=== TASK REQUIREMENTS ===
Go over the entries below line by line, copying each one that contains the word "time".

■ ■ ■ ■ ■

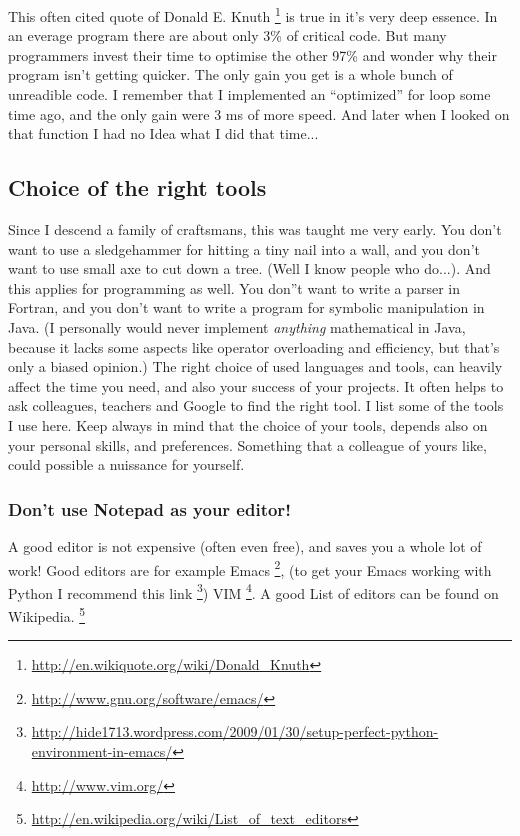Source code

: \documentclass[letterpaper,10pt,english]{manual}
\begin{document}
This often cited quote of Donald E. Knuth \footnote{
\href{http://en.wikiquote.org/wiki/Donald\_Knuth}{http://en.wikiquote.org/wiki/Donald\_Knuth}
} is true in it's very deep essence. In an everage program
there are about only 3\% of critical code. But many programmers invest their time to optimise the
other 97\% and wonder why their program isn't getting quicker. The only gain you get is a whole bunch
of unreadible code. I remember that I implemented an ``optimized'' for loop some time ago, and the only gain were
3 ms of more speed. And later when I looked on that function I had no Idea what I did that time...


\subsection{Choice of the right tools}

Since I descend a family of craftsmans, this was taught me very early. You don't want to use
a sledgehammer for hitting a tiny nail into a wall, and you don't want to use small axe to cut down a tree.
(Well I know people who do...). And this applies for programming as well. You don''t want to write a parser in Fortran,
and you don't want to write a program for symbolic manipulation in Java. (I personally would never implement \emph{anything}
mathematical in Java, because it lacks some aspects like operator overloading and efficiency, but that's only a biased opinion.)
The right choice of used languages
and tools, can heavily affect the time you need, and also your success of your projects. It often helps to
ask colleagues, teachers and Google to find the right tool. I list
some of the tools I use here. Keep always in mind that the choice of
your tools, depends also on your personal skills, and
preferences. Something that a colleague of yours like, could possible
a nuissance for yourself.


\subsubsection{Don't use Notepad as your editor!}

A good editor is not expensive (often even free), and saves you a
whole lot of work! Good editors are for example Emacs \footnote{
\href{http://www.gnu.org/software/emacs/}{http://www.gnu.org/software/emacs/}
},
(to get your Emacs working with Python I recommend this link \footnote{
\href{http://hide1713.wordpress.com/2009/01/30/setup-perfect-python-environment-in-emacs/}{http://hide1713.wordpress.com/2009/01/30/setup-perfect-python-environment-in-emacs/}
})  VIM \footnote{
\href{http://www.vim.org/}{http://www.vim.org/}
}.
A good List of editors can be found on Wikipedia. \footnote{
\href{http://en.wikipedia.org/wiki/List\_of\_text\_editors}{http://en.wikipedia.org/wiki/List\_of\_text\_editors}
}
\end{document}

■ ■ ■ ■ ■

=== COMPLETED TASK ===
there are about only 3\% of critical code. But many programmers invest their time to optimise the
of unreadible code. I remember that I implemented an ``optimized'' for loop some time ago, and the only gain were
3 ms of more speed. And later when I looked on that function I had no Idea what I did that time...
and tools, can heavily affect the time you need, and also your success of your projects. It often helps to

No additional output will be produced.